With this new version, we focused on making the system more modular, easier to assemble, and capable of providing better insight into what is happening inside and around the coop. By combining automation, computer vision, and IoT connectivity, Smart Coop 2.0 aims to make backyard poultry management smarter, safer, and more convenient.
What’s New in Smart Coop 2.0?- Redesigned door opening mechanism using a DC motor and limit switches for improved reliability and lower power consumption
- Improved feeding system using a stepper motor for more precise feed dispensing
- Dual webcam monitoring system for predator detection and egg monitoring
- Microphone-based sound detection to identify predator sounds around the coop
- Temperature control system with a heating bulb to maintain a comfortable temperature inside the coop.
- Integration with Arduino IoT Cloud for easier monitoring and control
- Custom-designed PCB for cleaner wiring and stable electronics integration
- Modular 3D-printed mechanical structure with acrylic panels for easy replication and customization.

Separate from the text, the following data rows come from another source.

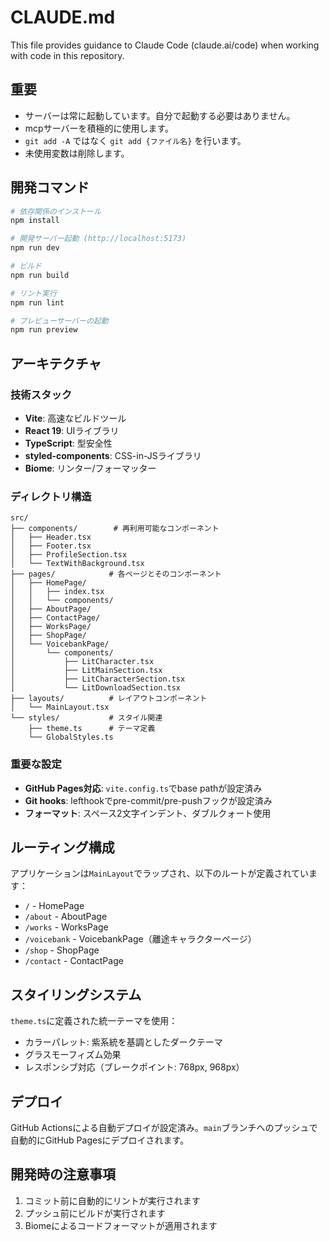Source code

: # CLAUDE.md

This file provides guidance to Claude Code (claude.ai/code) when working with code in this repository.

## 重要

- サーバーは常に起動しています。自分で起動する必要はありません。
- mcpサーバーを積極的に使用します。
- `git add -A` ではなく `git add {ファイル名}` を行います。
- 未使用変数は削除します。

## 開発コマンド

```bash
# 依存関係のインストール
npm install

# 開発サーバー起動 (http://localhost:5173)
npm run dev

# ビルド
npm run build

# リント実行
npm run lint

# プレビューサーバーの起動
npm run preview
```

## アーキテクチャ

### 技術スタック
- **Vite**: 高速なビルドツール
- **React 19**: UIライブラリ
- **TypeScript**: 型安全性
- **styled-components**: CSS-in-JSライブラリ
- **Biome**: リンター/フォーマッター

### ディレクトリ構造
```
src/
├── components/        # 再利用可能なコンポーネント
│   ├── Header.tsx
│   ├── Footer.tsx
│   ├── ProfileSection.tsx
│   └── TextWithBackground.tsx
├── pages/            # 各ページとそのコンポーネント
│   ├── HomePage/
│   │   ├── index.tsx
│   │   └── components/
│   ├── AboutPage/
│   ├── ContactPage/
│   ├── WorksPage/
│   ├── ShopPage/
│   └── VoicebankPage/
│       └── components/
│           ├── LitCharacter.tsx
│           ├── LitMainSection.tsx
│           ├── LitCharacterSection.tsx
│           └── LitDownloadSection.tsx
├── layouts/          # レイアウトコンポーネント
│   └── MainLayout.tsx
└── styles/           # スタイル関連
    ├── theme.ts      # テーマ定義
    └── GlobalStyles.ts
```

### 重要な設定
- **GitHub Pages対応**: `vite.config.ts`でbase pathが設定済み
- **Git hooks**: lefthookでpre-commit/pre-pushフックが設定済み
- **フォーマット**: スペース2文字インデント、ダブルクォート使用

## ルーティング構成

アプリケーションは`MainLayout`でラップされ、以下のルートが定義されています：

- `/` - HomePage
- `/about` - AboutPage  
- `/works` - WorksPage
- `/voicebank` - VoicebankPage（離途キャラクターページ）
- `/shop` - ShopPage
- `/contact` - ContactPage

## スタイリングシステム

`theme.ts`に定義された統一テーマを使用：
- カラーパレット: 紫系統を基調としたダークテーマ
- グラスモーフィズム効果
- レスポンシブ対応（ブレークポイント: 768px, 968px）

## デプロイ

GitHub Actionsによる自動デプロイが設定済み。`main`ブランチへのプッシュで自動的にGitHub Pagesにデプロイされます。

## 開発時の注意事項

1. コミット前に自動的にリントが実行されます
2. プッシュ前にビルドが実行されます
3. Biomeによるコードフォーマットが適用されます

Smart Coop 2.0 features a modular mechanical structure designed in SolidWorks and optimized for 3D printing. The entire coop is divided into four sections so it fits within a standard printer build volume. These sections are assembled using steel rods, which provide strength and maintain proper alignment of the structure.
Most structural parts are 3D printed, making the design easy to reproduce and customize. The front and rear panels are made from acrylic sheets—the front panel is colored for a cleaner exterior look, while the rear panel is transparent to allow visibility inside the coop.
Threaded inserts are used across the design, with nearly 90% of the components mounted using them. This improves mechanical strength and allows parts to be assembled, removed, or replaced without damaging the printed components.
Main Controller – Arduino UNO QThe Arduino UNO Q serves as the main controller of Smart Coop 2.0, coordinating all the core functions of the system. It manages the sensors, controls the motors for the door and feeding mechanisms, and handles communication between the different modules inside the coop.
The controller also interfaces with the webcams and microphone through a USB hub, enabling predator detection, egg monitoring, and sound-based detection. In addition, it controls the heating system and monitors environmental conditions to maintain a comfortable environment for the chickens.
Using the Arduino UNO Q as the central controller keeps the system simple, reliable, and easy for others to replicate, while still supporting advanced automation and monitoring features.
When using the Arduino UNO Q for the first time, the board is connected to a computer using a USB-C cable. The Arduino IDE is then installed to allow code to be written and uploaded to the board. After installing the necessary board support packages and drivers, the correct board and serial port are selected in the IDE.
Once the setup is complete, a simple test program can be uploaded to confirm that the board is working correctly.
Door Mechanism DesignThe door mechanism in Smart Coop 2.0 largely follows the same core design as the previous version, with a few refinements for improved reliability and control. The system uses a low-power DC gear motor (100 RPM, 12V recommended) capable of delivering up to 6.5 kg·cm torque (235 N·cm stall), which is sufficient for opening the door reliably. The motor draws up to 900 mA under load, keeping overall power consumption low while still providing adequate force.
To drive the motor, a BTS7960 motor driver is used instead of the L298, offering significantly better efficiency and current handling. The BTS7960 supports high current loads (up to 43A peak), operates within a voltage range of approximately 5.5V to 27V, and includes built-in protection features such as overcurrent, overtemperature, and undervoltage protection, making the system more robust during operation.
Additionally, two limit switches are used to define the fully open and fully closed positions of the door. These switches provide precise feedback to the controller, ensuring accurate movement and preventing over-travel.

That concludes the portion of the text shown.